**** Excerpted records
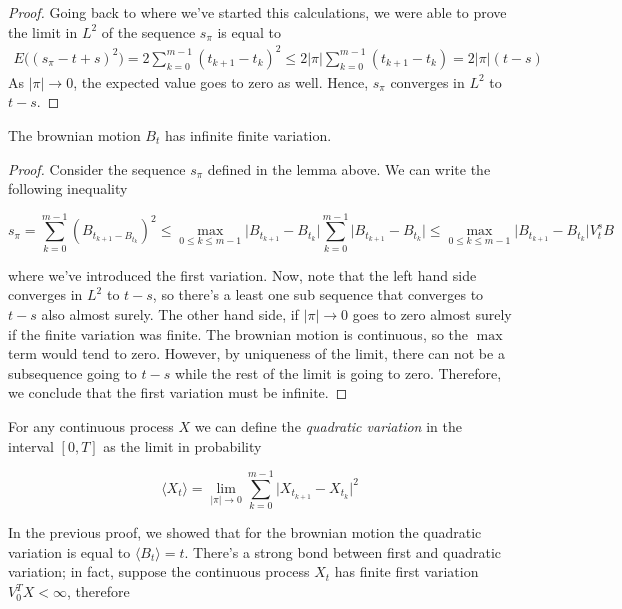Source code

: \begin{proof}
    Going back to where we've started this calculations, we were able to prove the limit in $L^2$ of the sequence $s_{\pi}$ is equal to 
    \begin{gather*}
        E\Big( (s_{\pi} - t+s)^2 \Big) = 2 \sum_{k=0}^{m-1} (t_{k+1}-t_k)^2 \leq 2 \vert \pi \vert \sum_{k=0}^{m-1} (t_{k+1}-t_k) = 2 \vert\pi\vert (t-s)
    \end{gather*}
    As $\vert\pi\vert \to 0$, the expected value goes to zero as well. Hence, $s_\pi$ converges in $L^2$ to $t-s$.
\end{proof}

\begin{proposition}
    The brownian motion $B_t$ has infinite finite variation. 
\end{proposition}
\begin{proof}
    Consider the sequence $s_{\pi}$ defined in the lemma above. We can write the following inequality 

    \begin{equation*}
        s_{\pi} = \sum_{k=0}^{m-1} (B_{t_{k+1}-B_{t_k}})^2 \leq \max_{0 \leq k \leq m-1} \vert B_{t_{k+1}}-B_{t_k} \vert \sum_{k=0}^{m-1} \vert B_{t_{k+1}}-B_{t_k} \vert \leq \max_{0 \leq k \leq m-1} \vert B_{t_{k+1}}-B_{t_k} \vert V_t^s B
    \end{equation*}

where we've introduced the first variation. Now, note that the left hand side converges in $L^2$ to $t-s$, so there's a least one sub sequence that converges to $t-s$ also almost surely. The other hand side, if $\vert \pi \vert \to 0$ goes to zero almost surely if the finite variation was finite. The brownian motion is continuous, so the $\max$ term would tend to zero. However, by uniqueness of the limit, there can not be a subsequence going to $t-s$ while the rest of the limit is going to zero. Therefore, we conclude that the first variation must be infinite.  
\end{proof}

For any continuous process $X$ we can define the \textit{quadratic variation} in the interval $[0,T]$ as the limit in probability

\begin{equation*}
    \langle X_t \rangle = \lim_{\vert \pi \vert \to 0} \sum_{k=0}^{m-1} \vert X_{t_{k+1}}-X_{t_k} \vert^2
\end{equation*}

In the previous proof, we showed that for the brownian motion the quadratic variation is equal to $\langle B_t \rangle = t$. There's a strong bond between first and quadratic variation; in fact, suppose the continuous process $X_t$ has finite first variation $V_0^T X < \infty$, therefore 

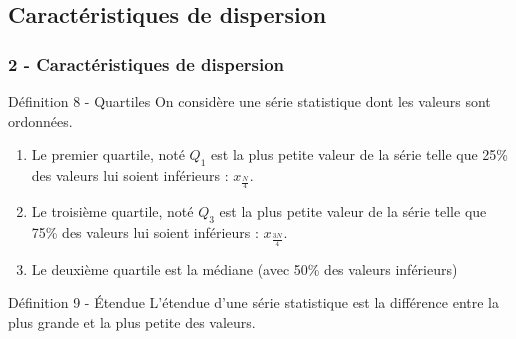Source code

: \documentclass{beamer}
\begin{document}
\subsection{Caractéristiques de dispersion}

\begin{frame}
  \frametitle{2 - Caractéristiques de dispersion }

  \begin{alertblock}{Définition 8 - Quartiles}
    On considère une série statistique dont les valeurs sont ordonnées.

    \begin{enumerate}
    \item Le premier quartile, noté $Q_1$ est la plus petite valeur de la série telle que 25\% des valeurs lui soient inférieurs : $x_\frac{N}{4}$.
    \item Le troisième quartile, noté $Q_3$ est la plus petite valeur de la série telle que 75\% des valeurs lui soient inférieurs : $x_\frac{3N}{4}$.
    \item Le deuxième quartile est la médiane (avec 50\% des valeurs inférieurs)
    \end{enumerate}
  \end{alertblock}

  \begin{alertblock}{Définition 9 - Étendue}
    L'étendue d'une série statistique est la différence entre la plus grande et la plus petite des valeurs.
  \end{alertblock}
\end{frame}
\end{document}
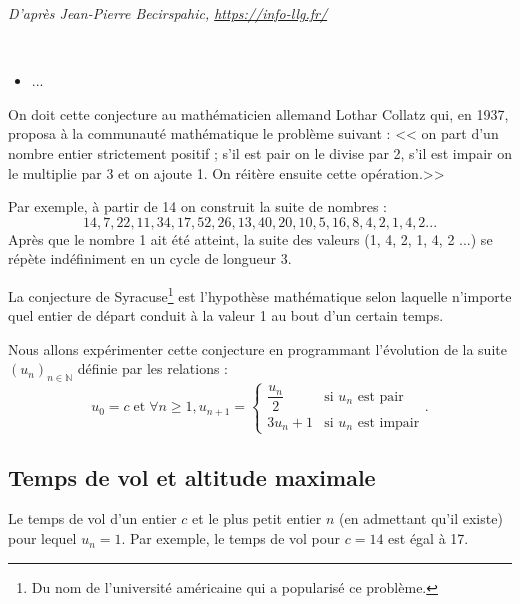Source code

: 
\begin{flushright}
\textit{D'après Jean-Pierre Becirspahic, \url{https://info-llg.fr/}}
\end{flushright}
\begin{obj} ~\\
\begin{itemize}
\item ...
\end{itemize}
\end{obj}


On doit cette conjecture au mathématicien allemand Lothar Collatz qui, en 1937, proposa à la communauté mathématique
le problème suivant : << on part d’un nombre entier strictement positif ; s’il est pair on le divise par 2, s’il est impair on le multiplie par 3 et on ajoute 1. On réitère ensuite cette opération.>>

Par exemple, à partir de 14 on construit la suite de nombres :
$$14 ,7 ,22 ,11 ,34, 17, 52, 26, 13, 40, 20, 10, 5, 16, 8, 4, 2, 1, 4, 2 ...$$
Après que le nombre 1 ait été atteint, la suite des valeurs (1, 4, 2, 1, 4, 2 ...) se répète indéfiniment en un cycle de
longueur 3.

La conjecture de Syracuse\footnote{Du nom de l’université américaine qui a popularisé ce problème.} est l’hypothèse mathématique selon laquelle n’importe quel entier de départ conduit à la valeur 1 au bout d’un certain temps.

Nous allons expérimenter cette conjecture en programmant l’évolution de la suite $\left(u_n\right)_{n\in \mathbb{N}}$ définie par les relations :
$$
u_0=c \;\text{et} \; \forall n\geq 1, u_{n+1}=\left\{
\begin{array}{ll} 
\dfrac{u_n}{2} & \text{si }u_n \text{ est pair}\\
3 u_n + 1  & \text{si }u_n \text{ est impair}
\end{array} \right. .
$$

\subsection*{Temps de vol et altitude maximale}
Le temps de vol d’un entier $c$ et le plus petit entier $n$ (en admettant qu’il existe) pour lequel $u_n = 1$. Par exemple, le temps de vol pour $c = 14$ est égal à 17.


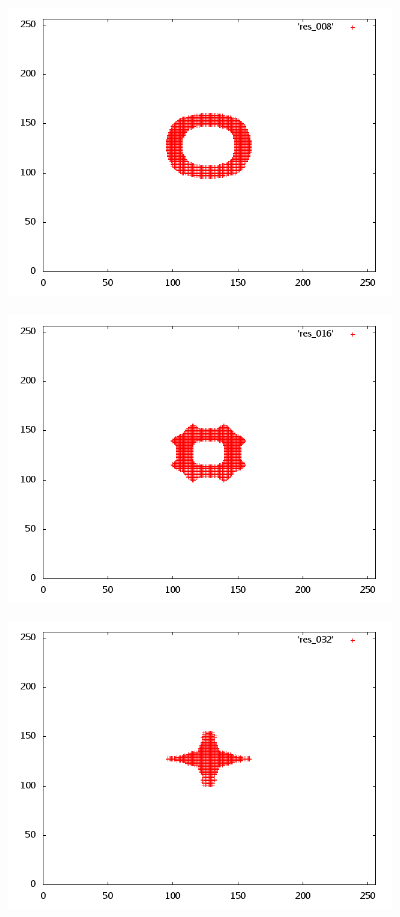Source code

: \begin{center}
\includegraphics[width=4in]{res_008.png}
\end{center}
\begin{center}
\includegraphics[width=4in]{res_016.png}
\end{center}
\begin{center}
\includegraphics[width=4in]{res_032.png}
\end{center}
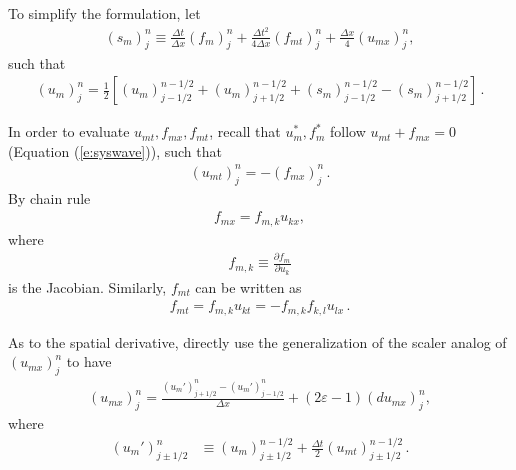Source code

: \documentclass[11pt,dvips]{article}
\numberwithin{equation}{section}
\begin{document}
To simplify the formulation, let
\begin{align}
  (s_m)_j^n \equiv \frac{\Delta t}{\Delta x}(f_m)_j^n
    + \frac{\Delta t^2}{4\Delta x}(f_{mt})_j^n
    + \frac{\Delta x}{4}(u_{mx})_j^n, \label{e:sm}
\end{align}
such that
\begin{align*}
  (u_m)_j^n = \frac{1}{2}\left[
      (u_m)_{j-1/2}^{n-1/2} + (u_m)_{j+1/2}^{n-1/2}
    + (s_m)_{j-1/2}^{n-1/2} - (s_m)_{j+1/2}^{n-1/2}
    \right]\,.
\end{align*}

In order to evaluate $u_{mt}, f_{mx}, f_{mt}$, recall that $u_m^*, f_m^*$
follow $u_{mt}+f_{mx}=0$ (Equation (\ref{e:syswave})), such
that
\begin{align}
  (u_{mt})_j^n = -(f_{mx})_j^n\,. \label{e:sysumt}
\end{align}
By chain rule
\begin{align}
  f_{mx} = f_{m,k}u_{kx}, \label{e:sysfmk}
\end{align}
where
\begin{align}
  f_{m,k} \equiv \frac{\partial f_m}{\partial u_k} \label{e:sysjacobian}
\end{align}
is the Jacobian.
Similarly, $f_{mt}$ can be written as
\begin{align}
  f_{mt} = f_{m,k}u_{kt} = -f_{m,k}f_{k,l}u_{lx}\,. \label{e:sysfmt}
\end{align}

As to the spatial derivative, directly use the generalization of the
scaler analog of $(u_{mx})_j^n$ to have
\begin{align*}
  (u_{mx})_j^n = \frac{(u_m')_{j+1/2}^n-(u_m')_{j-1/2}^n}{\Delta x}
    + (2\varepsilon-1)(du_{mx})_j^n,
\end{align*}
where
\begin{align}
  (u_m')_{j\pm1/2}^n &\equiv
      (u_m)_{j\pm1/2}^{n-1/2}
    + \frac{\Delta t}{2}(u_{mt})_{j\pm1/2}^{n-1/2}\,. \label{e:ump}
\end{align}
\end{document}
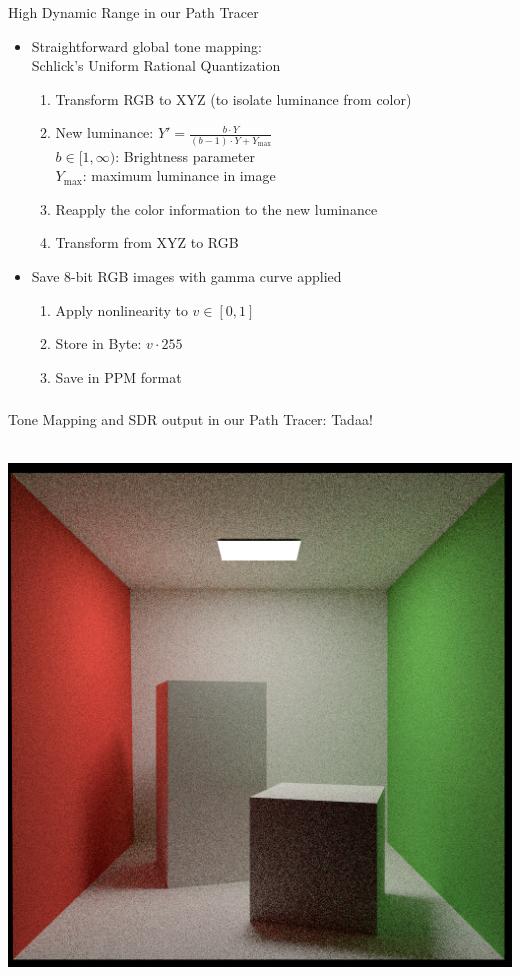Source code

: \documentclass[utf8,stillsansserifmath,fleqn,t]{beamer}
\begin{document}
\begin{frame}[label=tmo-5]
\frametitle{\insertsection}
High Dynamic Range in our Path Tracer
\begin{itemize}
\item Straightforward global tone mapping:\\
Schlick's Uniform Rational Quantization
    \begin{enumerate}
    \item Transform RGB to XYZ (to isolate luminance from color)
    \item New luminance: $Y' = \frac{b \cdot Y}{(b-1)\cdot Y + Y_{\max}}$\\
        $b \in [1,\infty)$: Brightness parameter\\
        $Y_{\max}$: maximum luminance in image
    \item Reapply the color information to the new luminance
    \item Transform from XYZ to RGB
    \end{enumerate}
\item Save 8-bit RGB images with gamma curve applied
    \begin{enumerate}
    \item Apply nonlinearity to $v \in [0,1]$
    \item Store in Byte: $v \cdot 255$
    \item Save in PPM format
    \end{enumerate}
\end{itemize}
\end{frame}

\begin{frame}[label=tmo-6]
\frametitle{\insertsection}
Tone Mapping and SDR output in our Path Tracer: Tadaa!\\~\\
\centerline{\includegraphics[width=.55\textwidth]{./fig/pathtracer-result-05-2.png}}
\end{frame}
\end{document}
********
[Task description] Check each line above for the word "impair" and copy the ones that have it.

[Answer to this exercise]
le problème suivant : << on part d’un nombre entier strictement positif ; s’il est pair on le divise par 2, s’il est impair on le multiplie par 3 et on ajoute 1. On réitère ensuite cette opération.>>
3 u_n + 1  & \text{si }u_n \text{ est impair}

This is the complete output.